• **EXERCISE DIRECTIONS**: Your answer must be a single number: the count of lines in the records below that include the string "independent".

• **DATA IN THIS EXERCISE**:
*** Block opens ***

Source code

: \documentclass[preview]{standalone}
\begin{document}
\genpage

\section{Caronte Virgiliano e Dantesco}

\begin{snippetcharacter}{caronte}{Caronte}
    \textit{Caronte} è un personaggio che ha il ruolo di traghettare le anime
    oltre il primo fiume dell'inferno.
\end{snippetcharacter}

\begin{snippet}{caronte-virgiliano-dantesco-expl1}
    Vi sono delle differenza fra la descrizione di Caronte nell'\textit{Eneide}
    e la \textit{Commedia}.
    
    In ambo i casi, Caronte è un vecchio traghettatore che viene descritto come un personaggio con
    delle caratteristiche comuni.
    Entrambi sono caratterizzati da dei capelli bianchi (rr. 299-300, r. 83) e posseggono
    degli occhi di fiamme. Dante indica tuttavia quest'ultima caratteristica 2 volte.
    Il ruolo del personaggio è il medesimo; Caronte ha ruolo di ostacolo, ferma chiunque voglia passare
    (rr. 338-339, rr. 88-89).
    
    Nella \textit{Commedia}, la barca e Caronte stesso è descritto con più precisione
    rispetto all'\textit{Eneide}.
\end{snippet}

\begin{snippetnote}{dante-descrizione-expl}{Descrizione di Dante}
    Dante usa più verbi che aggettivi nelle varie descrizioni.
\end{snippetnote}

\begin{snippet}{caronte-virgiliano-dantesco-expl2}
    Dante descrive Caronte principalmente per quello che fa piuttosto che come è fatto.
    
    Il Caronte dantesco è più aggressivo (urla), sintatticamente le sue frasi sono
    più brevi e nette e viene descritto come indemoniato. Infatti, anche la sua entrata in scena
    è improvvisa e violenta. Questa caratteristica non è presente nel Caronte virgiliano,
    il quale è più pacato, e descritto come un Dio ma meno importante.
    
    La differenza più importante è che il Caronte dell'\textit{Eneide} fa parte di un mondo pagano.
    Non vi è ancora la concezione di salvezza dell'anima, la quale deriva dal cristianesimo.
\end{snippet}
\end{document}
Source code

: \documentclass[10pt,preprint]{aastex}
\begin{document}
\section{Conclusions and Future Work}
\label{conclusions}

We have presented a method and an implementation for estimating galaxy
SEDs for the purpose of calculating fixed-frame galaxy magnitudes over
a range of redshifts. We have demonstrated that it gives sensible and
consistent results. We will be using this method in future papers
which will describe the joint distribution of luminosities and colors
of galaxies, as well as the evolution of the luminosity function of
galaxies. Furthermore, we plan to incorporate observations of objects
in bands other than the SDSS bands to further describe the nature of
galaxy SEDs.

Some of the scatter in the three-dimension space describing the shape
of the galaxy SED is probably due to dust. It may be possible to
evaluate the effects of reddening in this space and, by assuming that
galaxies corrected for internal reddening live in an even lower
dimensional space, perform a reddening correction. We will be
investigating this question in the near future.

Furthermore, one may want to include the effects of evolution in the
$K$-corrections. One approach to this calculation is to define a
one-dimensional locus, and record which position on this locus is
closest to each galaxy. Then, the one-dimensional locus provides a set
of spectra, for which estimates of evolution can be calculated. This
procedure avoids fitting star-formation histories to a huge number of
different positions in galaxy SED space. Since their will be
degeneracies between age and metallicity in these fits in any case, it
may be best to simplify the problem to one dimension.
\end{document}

*** Block closes ***
*** Block opens ***

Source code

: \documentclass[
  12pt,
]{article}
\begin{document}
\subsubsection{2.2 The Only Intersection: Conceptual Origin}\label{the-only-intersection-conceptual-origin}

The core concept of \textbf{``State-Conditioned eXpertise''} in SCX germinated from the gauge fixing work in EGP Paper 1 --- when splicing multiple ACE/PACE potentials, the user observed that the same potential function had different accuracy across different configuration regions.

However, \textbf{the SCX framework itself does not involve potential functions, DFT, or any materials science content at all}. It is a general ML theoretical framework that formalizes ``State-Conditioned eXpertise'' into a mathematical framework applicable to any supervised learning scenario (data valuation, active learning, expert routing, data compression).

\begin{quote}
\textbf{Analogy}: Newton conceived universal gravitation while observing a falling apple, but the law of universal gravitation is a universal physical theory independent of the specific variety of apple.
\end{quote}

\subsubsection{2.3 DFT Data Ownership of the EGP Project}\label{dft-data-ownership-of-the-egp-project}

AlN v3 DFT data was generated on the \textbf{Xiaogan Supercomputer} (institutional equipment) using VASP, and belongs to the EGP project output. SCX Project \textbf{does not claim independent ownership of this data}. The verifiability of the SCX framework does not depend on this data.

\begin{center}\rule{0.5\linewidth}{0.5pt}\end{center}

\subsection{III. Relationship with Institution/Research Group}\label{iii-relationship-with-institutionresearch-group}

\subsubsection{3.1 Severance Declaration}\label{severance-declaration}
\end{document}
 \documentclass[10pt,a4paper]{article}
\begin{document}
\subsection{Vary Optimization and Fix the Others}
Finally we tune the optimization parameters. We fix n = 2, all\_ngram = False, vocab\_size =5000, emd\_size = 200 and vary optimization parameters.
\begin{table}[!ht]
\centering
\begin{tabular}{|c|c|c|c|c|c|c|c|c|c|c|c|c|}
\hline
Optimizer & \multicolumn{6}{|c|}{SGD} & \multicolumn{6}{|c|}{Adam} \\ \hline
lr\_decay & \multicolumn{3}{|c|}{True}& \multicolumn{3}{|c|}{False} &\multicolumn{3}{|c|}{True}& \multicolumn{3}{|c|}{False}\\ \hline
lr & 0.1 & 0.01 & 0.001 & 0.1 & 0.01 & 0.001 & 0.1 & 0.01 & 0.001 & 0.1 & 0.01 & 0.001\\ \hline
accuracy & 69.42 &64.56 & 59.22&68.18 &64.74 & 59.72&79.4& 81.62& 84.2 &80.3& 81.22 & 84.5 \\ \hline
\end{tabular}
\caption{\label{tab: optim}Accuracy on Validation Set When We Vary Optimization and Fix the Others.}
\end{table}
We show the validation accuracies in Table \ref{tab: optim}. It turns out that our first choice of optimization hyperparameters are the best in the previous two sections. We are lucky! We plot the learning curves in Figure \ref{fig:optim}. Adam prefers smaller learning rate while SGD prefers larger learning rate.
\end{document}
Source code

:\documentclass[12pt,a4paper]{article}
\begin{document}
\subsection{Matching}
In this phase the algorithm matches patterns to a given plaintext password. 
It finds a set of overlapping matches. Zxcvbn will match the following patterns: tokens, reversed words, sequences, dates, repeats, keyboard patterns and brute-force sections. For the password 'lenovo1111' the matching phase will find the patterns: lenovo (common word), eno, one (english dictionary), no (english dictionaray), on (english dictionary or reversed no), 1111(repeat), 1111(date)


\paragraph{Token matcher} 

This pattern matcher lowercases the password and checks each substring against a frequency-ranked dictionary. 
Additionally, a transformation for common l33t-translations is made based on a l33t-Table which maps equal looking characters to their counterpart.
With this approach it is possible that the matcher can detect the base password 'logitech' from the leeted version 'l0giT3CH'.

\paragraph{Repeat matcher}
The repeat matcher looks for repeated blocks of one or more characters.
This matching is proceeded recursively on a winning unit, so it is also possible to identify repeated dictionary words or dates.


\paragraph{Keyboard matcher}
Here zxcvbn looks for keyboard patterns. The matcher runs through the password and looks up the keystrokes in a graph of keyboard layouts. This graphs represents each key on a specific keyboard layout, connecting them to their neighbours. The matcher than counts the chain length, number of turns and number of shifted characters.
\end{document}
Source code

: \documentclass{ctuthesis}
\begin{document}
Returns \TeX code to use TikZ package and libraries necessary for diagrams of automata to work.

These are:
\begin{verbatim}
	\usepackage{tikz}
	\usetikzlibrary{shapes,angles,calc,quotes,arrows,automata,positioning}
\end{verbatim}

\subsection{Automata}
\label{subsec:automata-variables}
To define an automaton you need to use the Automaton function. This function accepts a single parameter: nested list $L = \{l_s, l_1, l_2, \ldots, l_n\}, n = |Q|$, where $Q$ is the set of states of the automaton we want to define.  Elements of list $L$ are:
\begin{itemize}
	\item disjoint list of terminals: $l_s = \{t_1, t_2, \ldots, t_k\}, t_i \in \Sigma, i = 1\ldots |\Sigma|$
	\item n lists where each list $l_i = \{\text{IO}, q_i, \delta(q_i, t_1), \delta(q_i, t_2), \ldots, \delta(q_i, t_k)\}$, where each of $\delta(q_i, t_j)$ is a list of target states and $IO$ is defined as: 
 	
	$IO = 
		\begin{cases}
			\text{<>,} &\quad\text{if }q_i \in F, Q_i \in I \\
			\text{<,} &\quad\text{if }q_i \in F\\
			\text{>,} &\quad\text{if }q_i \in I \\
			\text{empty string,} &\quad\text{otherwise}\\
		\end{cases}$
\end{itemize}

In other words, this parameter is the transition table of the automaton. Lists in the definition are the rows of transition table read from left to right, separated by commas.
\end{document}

*** Block closes ***
*** Block opens ***

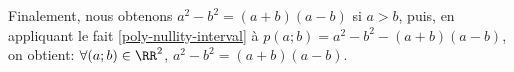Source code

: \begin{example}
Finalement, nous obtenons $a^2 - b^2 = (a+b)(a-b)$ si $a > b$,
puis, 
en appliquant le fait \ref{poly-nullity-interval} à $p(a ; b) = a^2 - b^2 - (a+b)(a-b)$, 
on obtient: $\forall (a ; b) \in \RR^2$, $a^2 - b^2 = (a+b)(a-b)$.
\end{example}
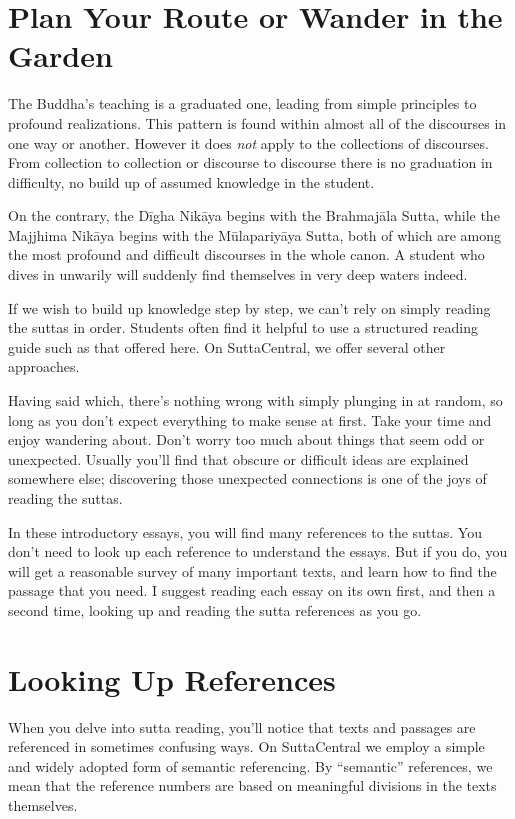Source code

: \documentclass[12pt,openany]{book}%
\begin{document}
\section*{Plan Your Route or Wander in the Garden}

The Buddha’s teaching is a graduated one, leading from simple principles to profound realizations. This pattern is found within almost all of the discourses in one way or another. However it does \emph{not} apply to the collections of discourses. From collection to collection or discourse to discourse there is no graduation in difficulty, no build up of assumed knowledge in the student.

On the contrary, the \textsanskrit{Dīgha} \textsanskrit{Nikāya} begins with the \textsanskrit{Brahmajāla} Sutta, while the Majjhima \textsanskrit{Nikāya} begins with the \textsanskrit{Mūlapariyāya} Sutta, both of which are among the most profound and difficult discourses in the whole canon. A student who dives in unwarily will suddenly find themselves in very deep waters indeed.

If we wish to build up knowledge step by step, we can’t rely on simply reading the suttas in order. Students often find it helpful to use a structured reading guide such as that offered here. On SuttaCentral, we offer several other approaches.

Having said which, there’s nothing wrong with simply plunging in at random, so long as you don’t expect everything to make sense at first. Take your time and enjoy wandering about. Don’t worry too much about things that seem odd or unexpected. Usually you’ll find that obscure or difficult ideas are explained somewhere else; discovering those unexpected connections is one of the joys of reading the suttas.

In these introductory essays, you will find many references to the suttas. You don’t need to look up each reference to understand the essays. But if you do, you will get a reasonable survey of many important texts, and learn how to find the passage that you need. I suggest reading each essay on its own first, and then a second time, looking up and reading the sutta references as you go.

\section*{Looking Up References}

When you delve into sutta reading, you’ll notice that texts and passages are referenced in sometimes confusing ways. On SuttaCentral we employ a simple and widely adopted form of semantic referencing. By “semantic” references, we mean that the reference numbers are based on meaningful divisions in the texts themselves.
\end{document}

*** Block closes ***

• **TASK OUTPUT**: 2